§ **How to complete this task**
Please could you give again the lines from the one holding "Es soll zunächst" through the final line of the data below, exactly, with no other lines?

§ **Excerpted records**
· · · · ·
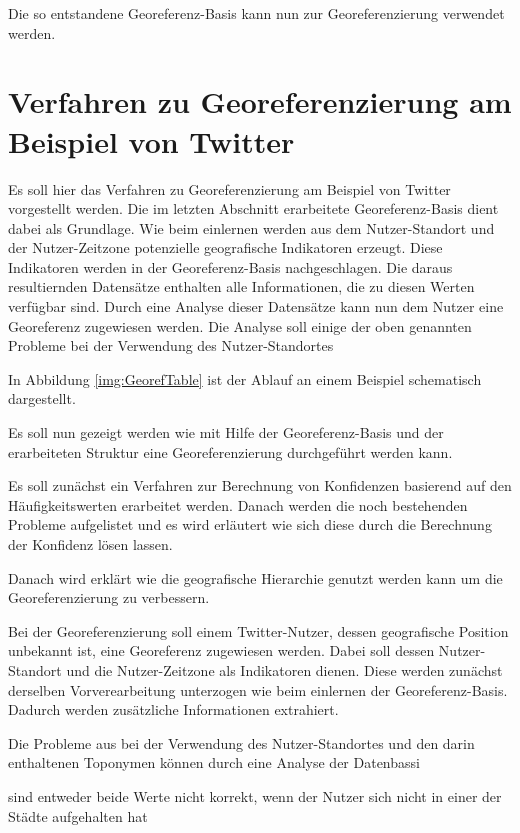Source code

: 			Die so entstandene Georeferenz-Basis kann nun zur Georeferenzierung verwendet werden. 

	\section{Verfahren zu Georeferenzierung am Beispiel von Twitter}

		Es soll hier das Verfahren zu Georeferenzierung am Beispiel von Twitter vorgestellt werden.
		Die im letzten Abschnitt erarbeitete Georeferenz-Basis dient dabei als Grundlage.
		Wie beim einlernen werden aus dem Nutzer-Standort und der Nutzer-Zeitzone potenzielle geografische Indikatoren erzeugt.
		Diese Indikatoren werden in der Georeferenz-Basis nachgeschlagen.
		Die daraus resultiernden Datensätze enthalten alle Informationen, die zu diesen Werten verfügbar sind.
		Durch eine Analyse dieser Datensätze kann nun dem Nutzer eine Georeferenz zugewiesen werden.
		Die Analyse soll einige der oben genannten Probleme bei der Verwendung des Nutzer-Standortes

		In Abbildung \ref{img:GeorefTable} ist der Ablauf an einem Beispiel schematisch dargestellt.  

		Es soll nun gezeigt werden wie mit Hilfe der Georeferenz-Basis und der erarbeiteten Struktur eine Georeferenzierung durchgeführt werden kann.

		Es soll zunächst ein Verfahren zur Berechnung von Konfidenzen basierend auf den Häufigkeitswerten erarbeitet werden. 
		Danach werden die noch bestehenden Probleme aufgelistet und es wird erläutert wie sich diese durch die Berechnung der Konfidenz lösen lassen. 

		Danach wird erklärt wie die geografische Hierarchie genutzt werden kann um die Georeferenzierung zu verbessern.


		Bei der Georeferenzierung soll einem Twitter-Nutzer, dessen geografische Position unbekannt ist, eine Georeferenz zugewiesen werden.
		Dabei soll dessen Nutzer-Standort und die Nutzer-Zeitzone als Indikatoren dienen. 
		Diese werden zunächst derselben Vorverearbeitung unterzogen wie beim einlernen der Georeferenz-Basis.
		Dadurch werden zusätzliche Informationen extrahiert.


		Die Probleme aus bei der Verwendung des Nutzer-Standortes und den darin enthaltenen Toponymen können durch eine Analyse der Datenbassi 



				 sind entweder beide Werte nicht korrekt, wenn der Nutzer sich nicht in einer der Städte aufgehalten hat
· · · · ·
§ **Solution to the problem**
		Es soll zunächst ein Verfahren zur Berechnung von Konfidenzen basierend auf den Häufigkeitswerten erarbeitet werden. 
		Danach werden die noch bestehenden Probleme aufgelistet und es wird erläutert wie sich diese durch die Berechnung der Konfidenz lösen lassen. 

		Danach wird erklärt wie die geografische Hierarchie genutzt werden kann um die Georeferenzierung zu verbessern.


		Bei der Georeferenzierung soll einem Twitter-Nutzer, dessen geografische Position unbekannt ist, eine Georeferenz zugewiesen werden.
		Dabei soll dessen Nutzer-Standort und die Nutzer-Zeitzone als Indikatoren dienen. 
		Diese werden zunächst derselben Vorverearbeitung unterzogen wie beim einlernen der Georeferenz-Basis.
		Dadurch werden zusätzliche Informationen extrahiert.


		Die Probleme aus bei der Verwendung des Nutzer-Standortes und den darin enthaltenen Toponymen können durch eine Analyse der Datenbassi 



				 sind entweder beide Werte nicht korrekt, wenn der Nutzer sich nicht in einer der Städte aufgehalten hat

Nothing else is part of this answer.